It’s been a while since I looked into our Alias Analysis implementations, so take the rest of this with a grain of salt, but I don’t recall much in the way of flow-sensitivity in our implementation of BasicAA or the related analysis passes. I have a vague memory that some of the other analysis bits that compute mod-ref info and Memory SSA have some support for those types of queries, but it’s been long enough that I can’t be sure. I’ll defer to people like @jdoerfert who are much more in touch with the current state of affairs an can provide better guidance on what is in-tree today.

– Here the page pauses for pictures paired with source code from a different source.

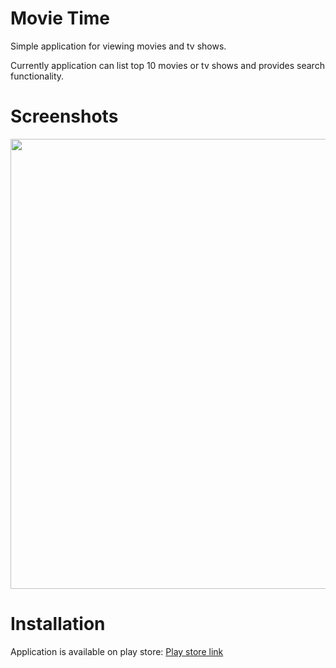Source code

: # Movie Time
Simple application for viewing movies and tv shows.

Currently application can list top 10 movies or tv shows and provides search functionality.


# Screenshots
<img src="https://i.imgur.com/sAcqfIu.png" width="720">

# Installation
Application is available on play store:
[Play store link](https://play.google.com/store/apps/details?id=com.bojandolic.movietime)
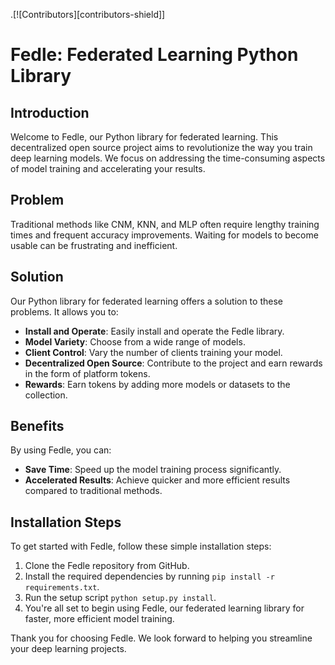 .[![Contributors][contributors-shield]]



# Fedle: Federated Learning Python Library

## Introduction
Welcome to Fedle, our Python library for federated learning. This decentralized open source project aims to revolutionize the way you train deep learning models. We focus on addressing the time-consuming aspects of model training and accelerating your results.

## Problem
Traditional methods like CNM, KNN, and MLP often require lengthy training times and frequent accuracy improvements. Waiting for models to become usable can be frustrating and inefficient.

## Solution
Our Python library for federated learning offers a solution to these problems. It allows you to:
- **Install and Operate**: Easily install and operate the Fedle library.
- **Model Variety**: Choose from a wide range of models.
- **Client Control**: Vary the number of clients training your model.
- **Decentralized Open Source**: Contribute to the project and earn rewards in the form of platform tokens.
- **Rewards**: Earn tokens by adding more models or datasets to the collection.

## Benefits
By using Fedle, you can:
- **Save Time**: Speed up the model training process significantly.
- **Accelerated Results**: Achieve quicker and more efficient results compared to traditional methods.

## Installation Steps
To get started with Fedle, follow these simple installation steps:

1. Clone the Fedle repository from GitHub.
2. Install the required dependencies by running `pip install -r requirements.txt`.
3. Run the setup script `python setup.py install`.
4. You're all set to begin using Fedle, our federated learning library for faster, more efficient model training.

Thank you for choosing Fedle. We look forward to helping you streamline your deep learning projects.
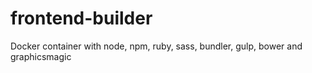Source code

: # frontend-builder
Docker container with node, npm, ruby, sass, bundler, gulp, bower and graphicsmagic
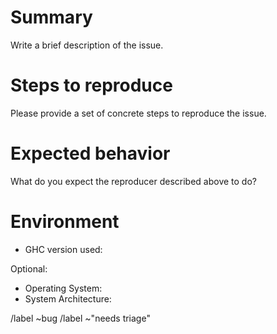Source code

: # Summary

Write a brief description of the issue.

# Steps to reproduce

Please provide a set of concrete steps to reproduce the issue.

# Expected behavior

What do you expect the reproducer described above to do?

# Environment

* GHC version used: 

Optional:

* Operating System: 
* System Architecture: 


/label ~bug
/label ~"needs triage"
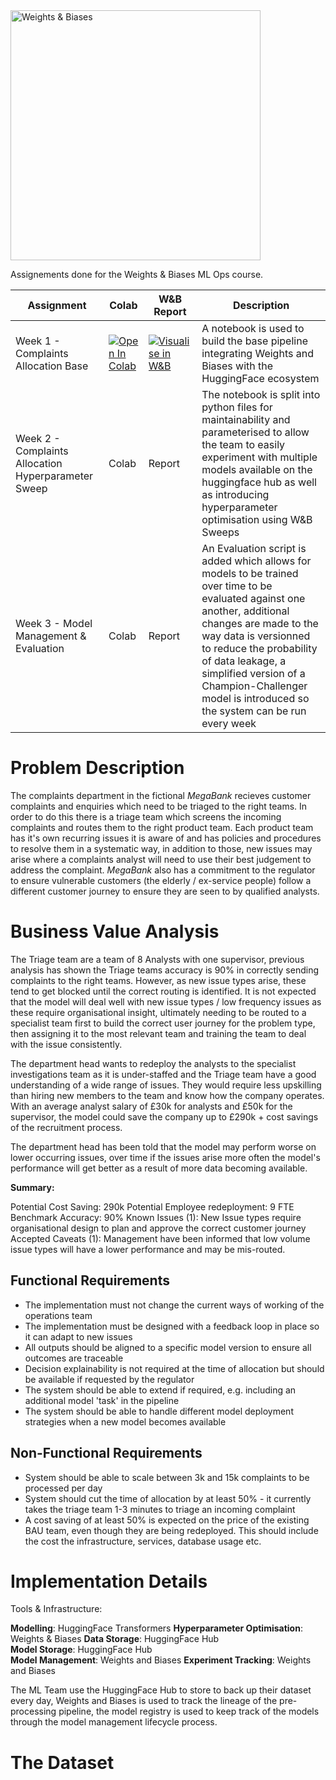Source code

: <img src="https://i.imgur.com/gb6B4ig.png" width="400" alt="Weights & Biases" />

Assignements done for the Weights & Biases ML Ops course.

| Assignment      | Colab | W&B Report | Description |
| ----------- | ----------- | -------| ------|
| Week 1 - Complaints Allocation Base      | [![Open In Colab](https://colab.research.google.com/assets/colab-badge.svg)](https://colab.research.google.com/drive/1FKQcSFY9ShHPYzd--5L4aIebvmoRqKrm?usp=sharing)       |[![Visualise in W&B](https://raw.githubusercontent.com/wandb/assets/main/wandb-github-badge-gradient.svg)](https://wandb.ai/kayvane/wandb-week-1-complaints-classification/reports/Complaints-Allocation--VmlldzoyMjYzNzM3)| A notebook is used to build the base pipeline integrating Weights and Biases with the HuggingFace ecosystem|
| Week 2 - Complaints Allocation Hyperparameter Sweep   | Colab        |Report| The notebook is split into python files for maintainability and parameterised to allow the team to easily experiment with multiple models available on the huggingface hub as well as introducing hyperparameter optimisation using W&B Sweeps|
| Week 3 - Model Management & Evaluation   | Colab        |Report| An Evaluation script is added which allows for models to be trained over time to be evaluated against one another, additional changes are made to the way data is versionned to reduce the probability of data leakage, a simplified version of a Champion-Challenger model is introduced so the system can be run every week|


# Problem Description

The complaints department in the fictional _MegaBank_ recieves customer complaints and enquiries which need to be triaged to the right teams. In order to do this there is a triage team which screens the incoming complaints and routes them to the right product team. Each product team has it's own recurring issues it is aware of and has policies and procedures to resolve them in a systematic way, in addition to those, new issues may arise where a complaints analyst will need to use their best judgement to address the complaint. _MegaBank_ also has a commitment to the regulator to ensure vulnerable customers (the elderly / ex-service people) follow a different customer journey to ensure they are seen to by qualified analysts.  

# Business Value Analysis

The Triage team are a team of 8 Analysts with one supervisor, previous analysis has shown the Triage teams accuracy is 90% in correctly sending complaints to the right teams. However, as new issue types arise, these tend to get blocked until the correct routing is identified. It is not expected that the model will deal well with new issue types / low frequency issues as these require organisational insight, ultimately needing to be routed to a specialist team first to build the correct user journey for the problem type, then assigning it to the most relevant team and training the team to deal with the issue consistently.

The department head wants to redeploy the analysts to the specialist investigations team as it is under-staffed and the Triage team have a good understanding of a wide range of issues. They would require less upskilling than hiring new members to the team and know how the company operates. With an average analyst salary of £30k for analysts and £50k for the supervisor, the model could save the company up to £290k + cost savings of the recruitment process. 

The department head has been told that the model may perform worse on lower occurring issues, over time if the issues arise more often the model's performance will get better as a result of more data becoming available.


__Summary:__

Potential Cost Saving: 290k
Potential Employee redeployment: 9 FTE
Benchmark Accuracy: 90%
Known Issues (1): New Issue types require organisational design to plan and approve the correct customer journey
Accepted Caveats (1): Management have been informed that low volume issue types will have a lower performance and may be mis-routed.

## Functional Requirements

- The implementation must not change the current ways of working of the operations team
- The implementation must be designed with a feedback loop in place so it can adapt to new issues
- All outputs should be aligned to a specific model version to ensure all outcomes are traceable
- Decision explainability is not required at the time of allocation but should be available if requested by the regulator
- The system should be able to extend if required, e.g. including an additional model 'task' in the pipeline
- The system should be able to handle different model deployment strategies when a new model becomes available

## Non-Functional Requirements

- System should be able to scale between 3k and 15k complaints to be processed per day
- System should cut the time of allocation by at least 50% - it currently takes the triage team 1-3 minutes to triage an incoming complaint 
- A cost saving of at least 50% is expected on the price of the existing BAU team, even though they are being redeployed. This should include the cost the infrastructure, services, database usage etc.


# Implementation Details

Tools & Infrastructure:

**Modelling**: HuggingFace Transformers
**Hyperparameter Optimisation**: Weights & Biases
**Data Storage**: HuggingFace Hub  
**Model Storage**: HuggingFace Hub  
**Model Management**: Weights and Biases
**Experiment Tracking**: Weights and Biases  

The ML Team use the HuggingFace Hub to store to back up their dataset every day, Weights and Biases is used to track the lineage of the pre-processing pipeline, the model registry is used to keep track of the models through the model management lifecycle process.

# The Dataset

I do still remember some history, though. A long time ago, we had the DSA implementation in GitHub - llvm-mirror/poolalloc: Mirror kept for legacy. Moved to https://github.com/llvm/llvm-project, which I believe also could support flow-sensitive analysis, but that hasn’t been supported in a long time. It’s been quite a while since I read the original paper, so I may be incorrect about exactly what it supported.
A bit more recently, we had some (limited) implementations of Anderson and Steensgaard style analysis, but those were also removed (⚙ D139703 [AA] Remove CFL AA passes).
As for external projects, SVF(GitHub - SVF-tools/SVF: Static Value-Flow Analysis Framework for Source Code), Phasar(GitHub - secure-software-engineering/phasar: A LLVM-based static analysis framework.), and SeaDSA(GitHub - seahorn/sea-dsa: A new context, field, and array-sensitive heap analysis for LLVM bitcode based on DSA.) are referenced quite frequently in academic literature.I’ve had mixed results with these, but they’re under active development, and it’s been several years since I last tried to do anything serious with them, so you may not have the same issues I did.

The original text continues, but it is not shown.